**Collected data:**
---+---
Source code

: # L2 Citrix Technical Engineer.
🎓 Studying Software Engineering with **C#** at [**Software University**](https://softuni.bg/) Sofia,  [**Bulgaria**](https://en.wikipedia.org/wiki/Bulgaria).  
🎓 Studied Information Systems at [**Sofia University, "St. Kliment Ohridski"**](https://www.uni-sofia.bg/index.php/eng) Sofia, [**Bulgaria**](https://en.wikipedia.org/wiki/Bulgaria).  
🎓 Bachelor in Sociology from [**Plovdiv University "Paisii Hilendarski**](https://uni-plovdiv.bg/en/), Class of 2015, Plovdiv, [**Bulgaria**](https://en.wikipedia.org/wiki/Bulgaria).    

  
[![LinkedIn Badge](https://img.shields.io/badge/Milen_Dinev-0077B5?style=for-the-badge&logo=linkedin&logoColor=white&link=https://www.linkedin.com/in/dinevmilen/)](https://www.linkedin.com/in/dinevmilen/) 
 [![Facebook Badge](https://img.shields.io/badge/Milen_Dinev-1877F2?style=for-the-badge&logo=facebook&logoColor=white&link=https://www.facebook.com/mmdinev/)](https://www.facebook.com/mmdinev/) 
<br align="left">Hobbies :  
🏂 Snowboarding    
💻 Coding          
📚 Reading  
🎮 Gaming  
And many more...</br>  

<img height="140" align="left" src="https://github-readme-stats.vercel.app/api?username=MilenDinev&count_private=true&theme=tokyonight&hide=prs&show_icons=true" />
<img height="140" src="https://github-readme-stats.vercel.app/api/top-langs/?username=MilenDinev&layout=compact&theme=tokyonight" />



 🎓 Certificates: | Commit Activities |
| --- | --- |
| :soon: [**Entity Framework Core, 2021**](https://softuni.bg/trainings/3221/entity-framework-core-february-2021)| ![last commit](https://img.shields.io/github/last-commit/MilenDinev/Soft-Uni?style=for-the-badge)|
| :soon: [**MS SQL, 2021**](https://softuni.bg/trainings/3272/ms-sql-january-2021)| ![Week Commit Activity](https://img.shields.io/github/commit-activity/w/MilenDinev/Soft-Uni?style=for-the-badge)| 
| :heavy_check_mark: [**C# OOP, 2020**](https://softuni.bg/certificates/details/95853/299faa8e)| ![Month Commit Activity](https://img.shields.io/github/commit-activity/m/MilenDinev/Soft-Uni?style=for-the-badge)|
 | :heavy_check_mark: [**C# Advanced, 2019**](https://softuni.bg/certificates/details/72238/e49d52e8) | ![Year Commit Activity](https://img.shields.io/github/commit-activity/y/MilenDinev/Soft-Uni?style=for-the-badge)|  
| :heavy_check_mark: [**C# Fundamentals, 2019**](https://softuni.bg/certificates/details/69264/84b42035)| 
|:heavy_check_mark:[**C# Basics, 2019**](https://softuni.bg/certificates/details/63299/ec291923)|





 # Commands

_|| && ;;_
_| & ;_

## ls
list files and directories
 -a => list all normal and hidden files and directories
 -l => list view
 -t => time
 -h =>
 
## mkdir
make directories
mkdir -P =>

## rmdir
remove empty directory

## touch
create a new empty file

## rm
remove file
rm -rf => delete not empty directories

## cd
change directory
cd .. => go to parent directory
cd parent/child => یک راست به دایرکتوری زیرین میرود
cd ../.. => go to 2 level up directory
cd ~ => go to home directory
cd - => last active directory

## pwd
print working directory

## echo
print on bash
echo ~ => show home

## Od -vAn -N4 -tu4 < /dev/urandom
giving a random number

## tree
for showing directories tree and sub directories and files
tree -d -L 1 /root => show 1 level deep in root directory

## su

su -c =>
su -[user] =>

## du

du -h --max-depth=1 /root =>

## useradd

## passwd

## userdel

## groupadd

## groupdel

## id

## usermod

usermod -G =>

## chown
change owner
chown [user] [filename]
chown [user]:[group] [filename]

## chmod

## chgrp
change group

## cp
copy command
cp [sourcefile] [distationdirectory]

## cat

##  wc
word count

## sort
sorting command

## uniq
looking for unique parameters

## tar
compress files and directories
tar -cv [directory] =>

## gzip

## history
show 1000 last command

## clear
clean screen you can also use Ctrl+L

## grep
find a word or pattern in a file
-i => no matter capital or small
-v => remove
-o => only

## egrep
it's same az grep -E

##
---+---
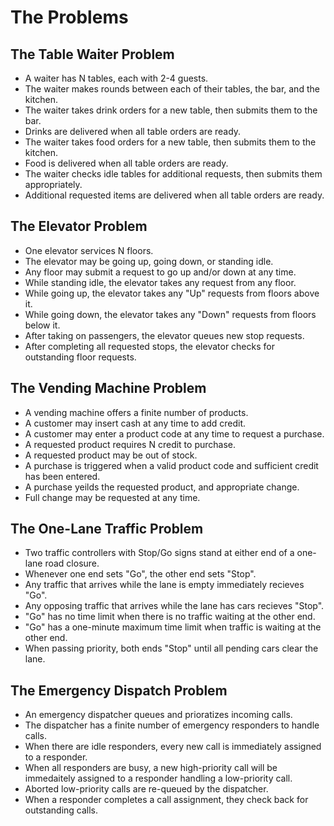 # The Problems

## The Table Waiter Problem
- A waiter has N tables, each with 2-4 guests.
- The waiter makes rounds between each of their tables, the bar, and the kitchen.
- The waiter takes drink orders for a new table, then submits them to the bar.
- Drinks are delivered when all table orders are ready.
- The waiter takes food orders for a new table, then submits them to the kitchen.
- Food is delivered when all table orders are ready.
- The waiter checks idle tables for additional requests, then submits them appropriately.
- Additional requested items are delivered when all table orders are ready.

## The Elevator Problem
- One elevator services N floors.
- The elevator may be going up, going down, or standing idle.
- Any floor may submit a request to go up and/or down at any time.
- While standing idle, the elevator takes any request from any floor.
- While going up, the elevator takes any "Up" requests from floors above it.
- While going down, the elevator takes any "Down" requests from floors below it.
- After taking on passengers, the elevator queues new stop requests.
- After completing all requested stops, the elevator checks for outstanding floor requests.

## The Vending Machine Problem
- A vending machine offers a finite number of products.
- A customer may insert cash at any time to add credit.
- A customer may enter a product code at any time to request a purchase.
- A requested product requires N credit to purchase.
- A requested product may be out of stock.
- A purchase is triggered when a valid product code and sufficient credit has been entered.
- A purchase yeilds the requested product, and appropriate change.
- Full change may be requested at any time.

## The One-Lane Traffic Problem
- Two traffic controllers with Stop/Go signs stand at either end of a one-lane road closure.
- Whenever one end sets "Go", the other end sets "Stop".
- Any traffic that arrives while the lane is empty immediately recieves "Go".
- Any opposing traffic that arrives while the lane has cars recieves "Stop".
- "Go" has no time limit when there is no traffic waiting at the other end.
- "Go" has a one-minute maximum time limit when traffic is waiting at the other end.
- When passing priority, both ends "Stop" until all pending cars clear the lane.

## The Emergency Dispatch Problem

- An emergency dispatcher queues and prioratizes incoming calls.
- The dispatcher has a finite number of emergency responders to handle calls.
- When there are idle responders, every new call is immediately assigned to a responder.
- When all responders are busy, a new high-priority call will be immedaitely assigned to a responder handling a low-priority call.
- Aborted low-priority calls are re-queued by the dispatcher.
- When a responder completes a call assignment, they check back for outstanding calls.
---+---
**TASK:**
Set down only the lines above that fall between the line holding "cp [sourcefile] [distationdirectory]" and the line holding "clean screen you can also use Ctrl+L", inclusive, keeping each exact.

**EXERCISE ANSWER:**
cp [sourcefile] [distationdirectory]

## cat

##  wc
word count

## sort
sorting command

## uniq
looking for unique parameters

## tar
compress files and directories
tar -cv [directory] =>

## gzip

## history
show 1000 last command

## clear
clean screen you can also use Ctrl+L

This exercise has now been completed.